Parmi les raisons de la défaite sans doute le mauvais choix du candidat d’opposition, âgé, moins connu que le maire d’Istanbul, et alévi, variante moderniste de l’islam, rassurante pour les laïques, mais mal vue des traditionalistes.
Et surtout il y a eu l’achat des votes, avec un déferlement d’augmentations et de promesses d’indemnisation du tremblement de terre là où on aurait « bien voté ».
Il n’en reste pas moins que c’est Erdogan qui a été réélu.
Les législatives ont donné également une majorité, certes réduite, à la coalition entre le parti d’Erdogan et les ultranationalistes.
Et demain ?
L’observation des dictatures aujourd’hui, et notamment celle de l’Iran, voisin islamiste de la Turquie, pousse au pessimisme.
Les dictatures sont extrêmement solides dans le monde entier, et il faut souvent attendre le renouvellement des générations pour les voir évoluer. L’exemple du Tchad et du Gabon montre que ce n’est même pas garanti !
Les Européens pensent que la laïcisation est un phénomène irrésistible, et qu’un jour ou l’autre, il se traduira dans les urnes.
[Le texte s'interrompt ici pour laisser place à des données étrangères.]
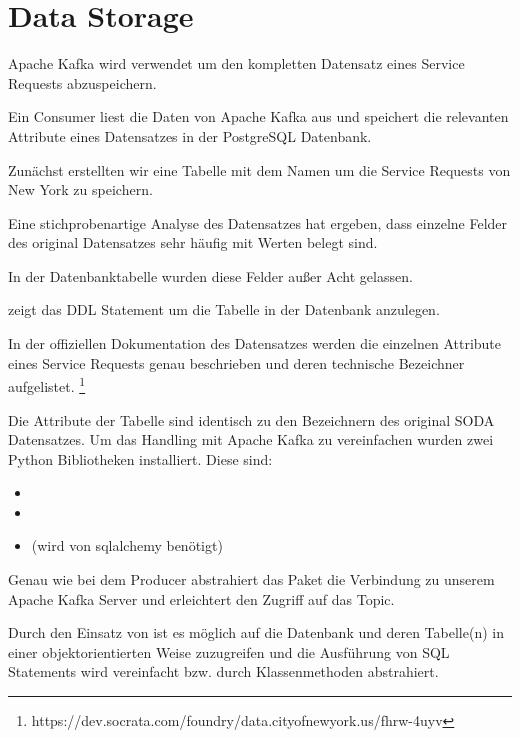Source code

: \section{Data Storage}\label{sec:storage}
Apache Kafka wird verwendet um den kompletten Datensatz eines Service Requests abzuspeichern.

Ein Consumer liest die Daten von Apache Kafka aus und speichert die relevanten Attribute eines Datensatzes in der PostgreSQL Datenbank.

Zunächst erstellten wir eine Tabelle mit dem Namen  um die Service Requests von New York zu speichern.

Eine stichprobenartige Analyse des Datensatzes hat ergeben, dass einzelne Felder des original Datensatzes sehr häufig mit 
Werten belegt sind.

In der Datenbanktabelle  wurden diese Felder außer Acht gelassen.

 zeigt das \ac{DDL} Statement um die Tabelle  in der Datenbank anzulegen.



In der offiziellen Dokumentation des Datensatzes werden die einzelnen Attribute
eines Service Requests genau beschrieben und deren technische Bezeichner aufgelistet.
\footnote{https://dev.socrata.com/foundry/data.cityofnewyork.us/fhrw-4uyv}

Die Attribute der Tabelle  sind identisch zu den
Bezeichnern des original \ac{SODA} Datensatzes.
\newpage
Um das Handling mit Apache Kafka zu vereinfachen wurden zwei Python
Bibliotheken installiert.
Diese sind:

\begin{itemize}
  \item {}
  \item {}
  \item {} (wird von sqlalchemy benötigt)
\end{itemize}

Genau wie bei dem Producer abstrahiert das Paket  die Verbindung zu unserem Apache Kafka Server und erleichtert den Zugriff auf das Topic.

Durch den Einsatz von  ist es möglich auf die Datenbank und deren Tabelle(n) in einer objektorientierten Weise zuzugreifen
und die Ausführung von \ac{SQL} Statements wird vereinfacht bzw. durch Klassenmethoden abstrahiert.

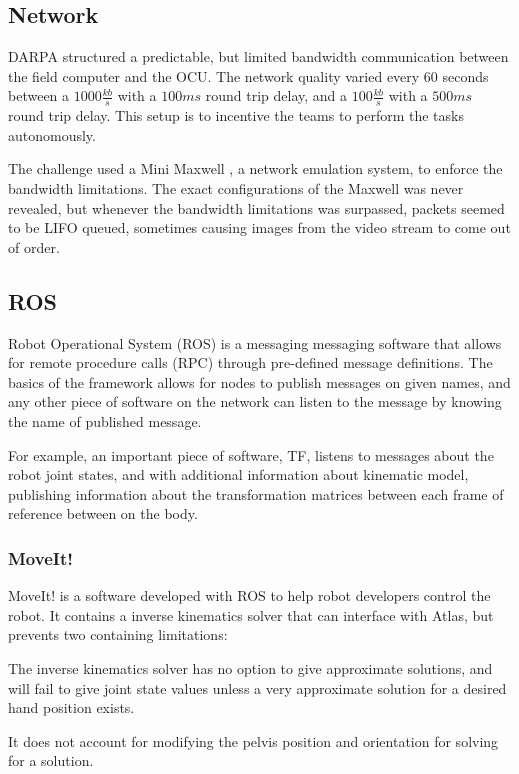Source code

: \documentclass[12pt]{report}
\begin{document}
\subsection{Network}

DARPA structured a predictable, but limited bandwidth communication between the field computer and the OCU. The network quality varied every 60 seconds between a $1000 \frac{kb}{s}$ with a $100ms$ round trip delay, and a $100 \frac{kb}{s}$ with a $500ms$ round trip delay. This setup is to incentive the teams to perform the tasks autonomously.

The challenge used a Mini Maxwell \cite{minimaxwell}, a network emulation system, to enforce the bandwidth limitations. The exact configurations of the Maxwell was never revealed, but whenever the bandwidth limitations was surpassed, packets seemed to be LIFO queued, sometimes causing images from the video stream to come out of order. 

\subsection{ROS}

Robot Operational System (ROS) is a messaging messaging software that allows for remote procedure calls (RPC) through pre-defined message definitions. The basics of the framework allows for nodes to publish messages on given names, and any other piece of software on the network can listen to the message by knowing the name of published message. 

For example, an important piece of software, TF, listens to messages about the robot joint states, and with additional information about kinematic model, publishing information about the transformation matrices between each frame of reference between on the body. 

\subsubsection{MoveIt!}
MoveIt! is a software developed with ROS to help robot developers control the robot. It contains a inverse kinematics solver that can interface with Atlas, but prevents two containing limitations: 
\begin{inparaenum}
\item The inverse kinematics solver has no option to give approximate solutions, and will fail to give joint state values unless a very approximate solution for a desired hand position exists.
\item It does not account for modifying the pelvis position and orientation for solving for a solution. \end{inparaenum}
\end{document}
On oublie toutefois que cette laïcisation est une évolution très lente (un à trois siècles en France suivant le choix des repères)… et que l’Iran est maintenant un pays où une large partie de la population n’est plus musulmane, en tout cas pas au sens voulu par le pouvoir. Mais ça ne change rien à l’oppression !
Yves Montenay
¿ Les différences de dynamiques démographiques entre les « occidentalisés » laics et les traditionalistes musulmans qui élisent Erdogan ?
Ca peux venir à l’esprit, car d’une part les musulmans sont réputés avoir une forte fécondité, et d’autre part parce que Erdogan a demandé aux femmes turques d’avoir trois enfants. Je suis néanmoins sceptique, car si on regarde les différents pays musulmans, on s’aperçoit que les fécondités sont très variables et dépendent plutôt degré de développement que de la religion. Concernant la Turquie je dirais plutôt qu’il y a probablement une fécondité rurale plus forte que la fécondité urbaine et que ce sont ces régions qui votent Erdogan.
Merci infiniment pour cet article très intéressant.